Traditional, the so-called ‘‘Boehm titration’’ has been used as a chemical method to identify oxygen surface groups on coal samples under investigation. The Boehm titration is based on the principle that oxygen groups have different acidities and can be neutralized due to different strengths. Sodium hydroxide (NaOH), the strongest base used, is assumed to neutralize all Brønsted acids (including phenols, lactonic groups and carboxylic acids), sodium carbonate (Na2CO3) neutralizes carboxylic and lactonic groups (e.g. lactone and lactol rings) and sodium bicarbonate (NaHCO3) neutralizes carboxylic acids. The difference between the uptake of the bases is used to identify and quantify the types of oxygen surface groups (Goertzen et al. 2010).
To determine the coal swelling ratio in pyridine a simple and effective technique was used.

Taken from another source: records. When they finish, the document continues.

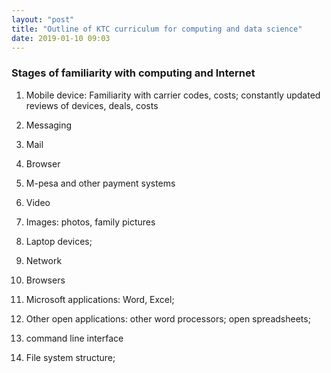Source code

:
 ```yaml
---
layout: "post"
title: "Outline of KTC curriculum for computing and data science"
date: 2019-01-10 09:03
---
```


### Stages of familiarity with computing and Internet
1. Mobile device:
Familiarity with carrier codes, costs; constantly updated reviews of devices, deals, costs
  1. Messaging
  2. Mail
  3. Browser
  4. M-pesa and other payment systems
  5. Video
  6. Images: photos, family pictures

2. Laptop devices;
  1. Network
  2. Browsers
  3. Microsoft applications: Word, Excel;
  4. Other open applications: other word processors; open spreadsheets;
  5. command line interface
  6. File system structure;
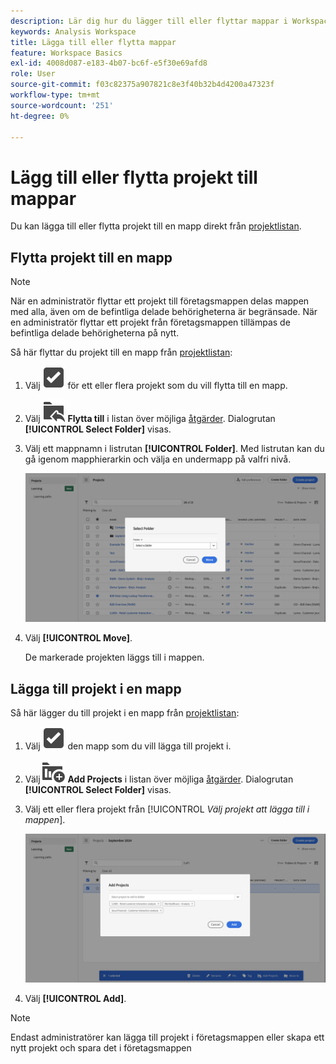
 ```yaml
---
description: Lär dig hur du lägger till eller flyttar mappar i Workspace
keywords: Analysis Workspace
title: Lägga till eller flytta mappar
feature: Workspace Basics
exl-id: 4008d087-e183-4b07-bc6f-e5f30e69afd8
role: User
source-git-commit: f03c82375a907821c8e3f40b32b4d4200a47323f
workflow-type: tm+mt
source-wordcount: '251'
ht-degree: 0%

---
```


# Lägg till eller flytta projekt till mappar

Du kan lägga till eller flytta projekt till en mapp direkt från [projektlistan](/help/analysis-workspace/build-workspace-project/freeform-overview.md#project-list).

## Flytta projekt till en mapp

>[!NOTE]
>
>När en administratör flyttar ett projekt till företagsmappen delas mappen med alla, även om de befintliga delade behörigheterna är begränsade. När en administratör flyttar ett projekt från företagsmappen tillämpas de befintliga delade behörigheterna på nytt.
>

Så här flyttar du projekt till en mapp från [projektlistan](/help/analysis-workspace/build-workspace-project/freeform-overview.md#project-list):

1. Välj ![SelectBox](/help/assets/icons/SelectBox.svg) för ett eller flera projekt som du vill flytta till en mapp.

1. Välj ![FolderAddTo](/help/assets/icons/FolderAddTo.svg) **Flytta till** i listan över möjliga [åtgärder](/help/analysis-workspace/build-workspace-project/freeform-overview.md#actions). Dialogrutan **[!UICONTROL Select Folder]** visas.

1. Välj ett mappnamn i listrutan **[!UICONTROL Folder]**. Med listrutan kan du gå igenom mapphierarkin och välja en undermapp på valfri nivå.

   ![Vyn Välj mapp som visar listrutan och tillgängliga undermappar.](/help/analysis-workspace/build-workspace-project/assets/add-projects.png)

1. Välj **[!UICONTROL Move]**.


   De markerade projekten läggs till i mappen.


## Lägga till projekt i en mapp

Så här lägger du till projekt i en mapp från [projektlistan](/help/analysis-workspace/build-workspace-project/freeform-overview.md#project-list):

1. Välj ![SelectBox](/help/assets/icons/SelectBox.svg) den mapp som du vill lägga till projekt i.

1. Välj ![ProjectAdd](/help/assets/icons/ProjectAdd.svg) **Add Projects** i listan över möjliga [åtgärder](/help/analysis-workspace/build-workspace-project/freeform-overview.md#actions). Dialogrutan **[!UICONTROL Select Folder]** visas.

1. Välj ett eller flera projekt från [!UICONTROL *Välj projekt att lägga till i mappen*].

   ![Vyn Välj mapp som visar listrutan och tillgängliga undermappar.](/help/analysis-workspace/build-workspace-project/assets/add-projects-folder.png)

1. Välj **[!UICONTROL Add]**.

>[!NOTE]
>
>Endast administratörer kan lägga till projekt i företagsmappen eller skapa ett nytt projekt och spara det i företagsmappen
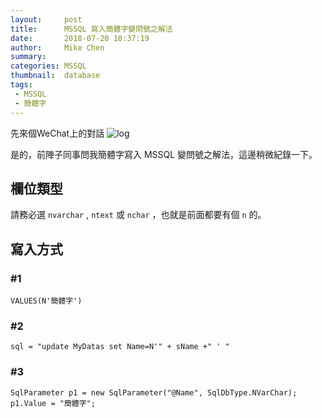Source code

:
```yaml
---
layout:     post
title:      MSSQL 寫入簡體字變問號之解法
date:       2018-07-20 10:37:19
author:     Mike Chen
summary:    
categories: MSSQL
thumbnail:  database
tags:
 - MSSQL
 - 簡體字
---
```


先來個WeChat上的對話
![log](https://mike2014mike.github.io/blog/images/wechat-sql-n.png)

是的，前陣子同事問我簡體字寫入 MSSQL 變問號之解法，這邊稍微紀錄一下。

## 欄位類型

請務必選 `nvarchar` , `ntext` 或 `nchar` ，也就是前面都要有個 `n` 的。

## 寫入方式

### #1

```
VALUES(N'簡體字')
```

### #2

```
sql = "update MyDatas set Name=N'" + sName +" ' "
```


### #3

```
SqlParameter p1 = new SqlParameter("@Name", SqlDbType.NVarChar);
p1.Value = "簡體字";
```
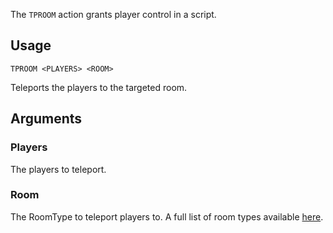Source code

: The `TPROOM` action grants player control in a script.

## Usage
```
TPROOM <PLAYERS> <ROOM>
```
Teleports the players to the targeted room.

## Arguments

### Players
The players to teleport.

### Room
The RoomType to teleport players to. A full list of room types available [here](https://exiled-team.github.io/EXILED/api/Exiled.API.Enums.RoomType.html).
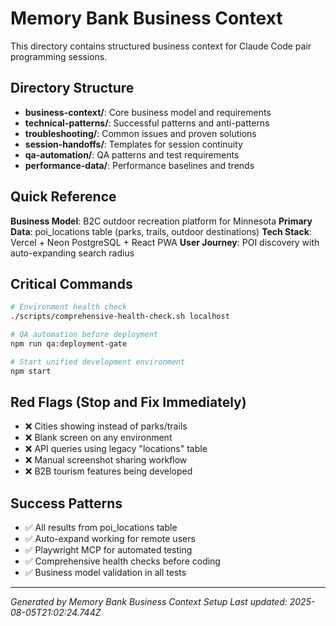 # Memory Bank Business Context

This directory contains structured business context for Claude Code pair programming sessions.

## Directory Structure

- **business-context/**: Core business model and requirements
- **technical-patterns/**: Successful patterns and anti-patterns  
- **troubleshooting/**: Common issues and proven solutions
- **session-handoffs/**: Templates for session continuity
- **qa-automation/**: QA patterns and test requirements
- **performance-data/**: Performance baselines and trends

## Quick Reference

**Business Model**: B2C outdoor recreation platform for Minnesota
**Primary Data**: poi_locations table (parks, trails, outdoor destinations)
**Tech Stack**: Vercel + Neon PostgreSQL + React PWA
**User Journey**: POI discovery with auto-expanding search radius

## Critical Commands

```bash
# Environment health check
./scripts/comprehensive-health-check.sh localhost

# QA automation before deployment
npm run qa:deployment-gate

# Start unified development environment
npm start
```

## Red Flags (Stop and Fix Immediately)

- ❌ Cities showing instead of parks/trails
- ❌ Blank screen on any environment  
- ❌ API queries using legacy "locations" table
- ❌ Manual screenshot sharing workflow
- ❌ B2B tourism features being developed

## Success Patterns

- ✅ All results from poi_locations table
- ✅ Auto-expand working for remote users
- ✅ Playwright MCP for automated testing
- ✅ Comprehensive health checks before coding
- ✅ Business model validation in all tests

---
*Generated by Memory Bank Business Context Setup*
*Last updated: 2025-08-05T21:02:24.744Z*
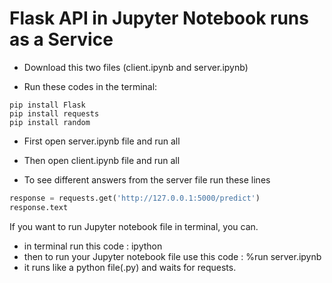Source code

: # Flask API in Jupyter Notebook runs as a Service

- Download this two files (client.ipynb and server.ipynb)

- Run these codes in the terminal:
```terminal
pip install Flask
pip install requests
pip install random
```

- First open server.ipynb file and run all

- Then open client.ipynb file and run all

- To see different answers from the server file run these lines

```python
response = requests.get('http://127.0.0.1:5000/predict')
response.text
```

If you want to run Jupyter notebook file in terminal, you can.
- in terminal run this code : ipython
- then to run your Jupyter notebook file use this code : %run server.ipynb
- it runs like a python file(.py) and waits for requests.
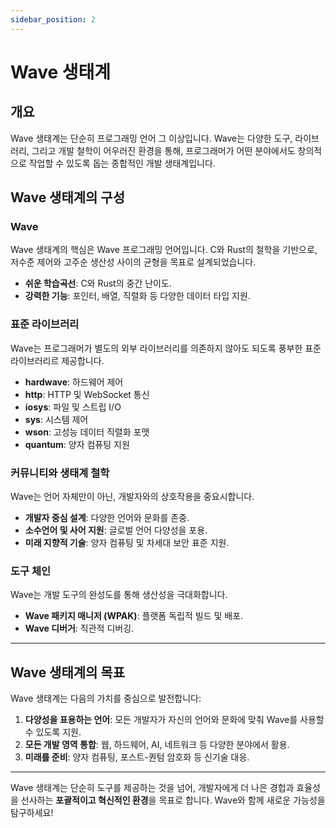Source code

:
 ```yaml
---
sidebar_position: 2
---
```


# Wave 생태계 

## 개요

Wave 생태계는 단순히 프로그래밍 언어 그 이상입니다. 
Wave는 다양한 도구, 라이브러리, 그리고 개발 철학이 어우러진 환경을 통해, 
프로그래머가 어떤 분야에서도 창의적으로 작업할 수 있도록 돕는 종합적인 개발 생태계입니다. 

## Wave 생태계의 구성
### Wave
Wave 생태계의 핵심은 Wave 프로그래밍 언어입니다. 
C와 Rust의 철학을 기반으로, 저수준 제어와 고주순 생산성 사이의 균형을 목표로 설계되었습니다.

* **쉬운 학습곡선**: C와 Rust의 중간 난이도.
* **강력한 기능**: 포인터, 배열, 직렬화 등 다양한 데이터 타입 지원.

### 표준 라이브러리
Wave는 프로그래머가 별도의 외부 라이브러리를 의존하지 않아도 되도록 풍부한 표준 라이브러리르 제공합니다.

* **hardwave**: 하드웨어 제어
* **http**: HTTP 및 WebSocket 통신
* **iosys**: 파일 및 스트립 I/O
* **sys**: 시스템 제어
* **wson**: 고성능 데이터 직렬화 포맷
* **quantum**: 양자 컴퓨팅 지원

### 커뮤니티와 생태계 철학
Wave는 언어 자체만이 아닌, 개발자와의 상호작용을 중요시합니다.

* **개발자 중심 설계**: 다양한 언어와 문화를 존중.
* **소수언어 및 사어 지원**: 글로벌 언어 다양성을 포용.
* **미래 지향적 기술**: 양자 컴퓨팅 및 차세대 보안 표준 지원.

### 도구 체인
Wave는 개발 도구의 완성도를 통해 생산성을 극대화합니다.

* **Wave 패키지 매니저 (WPAK)**: 플랫폼 독립적 빌드 및 배포.
* **Wave 디버거**: 직관적 디버깅.

---

## Wave 생태계의 목표
Wave 생태계는 다음의 가치를 중심으로 발전합니다:

1. **다양성을 표용하는 언어**: 모든 개발자가 자신의 언어와 문화에 맞춰 Wave를 사용할 수 있도록 지원.
2. **모든 개발 영역 통합**: 웹, 하드웨어, AI, 네트워크 등 다양한 분야에서 활용.
3. **미래를 준비**: 양자 컴퓨팅, 포스트-퀀텀 암호화 등 신기술 대응.

---

Wave 생태계는 단순히 도구를 제공하는 것을 넘어, 개발자에게 더 나은 경헙과 효율성을 선사하는 **포괄적이고 혁신적인 환경**을 목표로 합니다.
Wave와 함께 새로운 가능성을 탐구하세요!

The samples (grain diameter < 0.2 mm) were placed in glass narrow tubes (3 mm internal diameter, length 20 cm) and their height was measured. As the goal of this test was to determine the swelling-induced volumetric changes the mass of coal used was not measured. Then solvent was added and mixed with coal to ensure that the fluid will reach every grain of coal. The tests were performed until no more changes in the samples height were observed, at least 14 days. The solvent was being refilled during the test to ensure the coverage of the coal stake surface of at least a 3 cm layer of fluid. The swelling ratio was the increase of coal sample height divided by the height of the original coal.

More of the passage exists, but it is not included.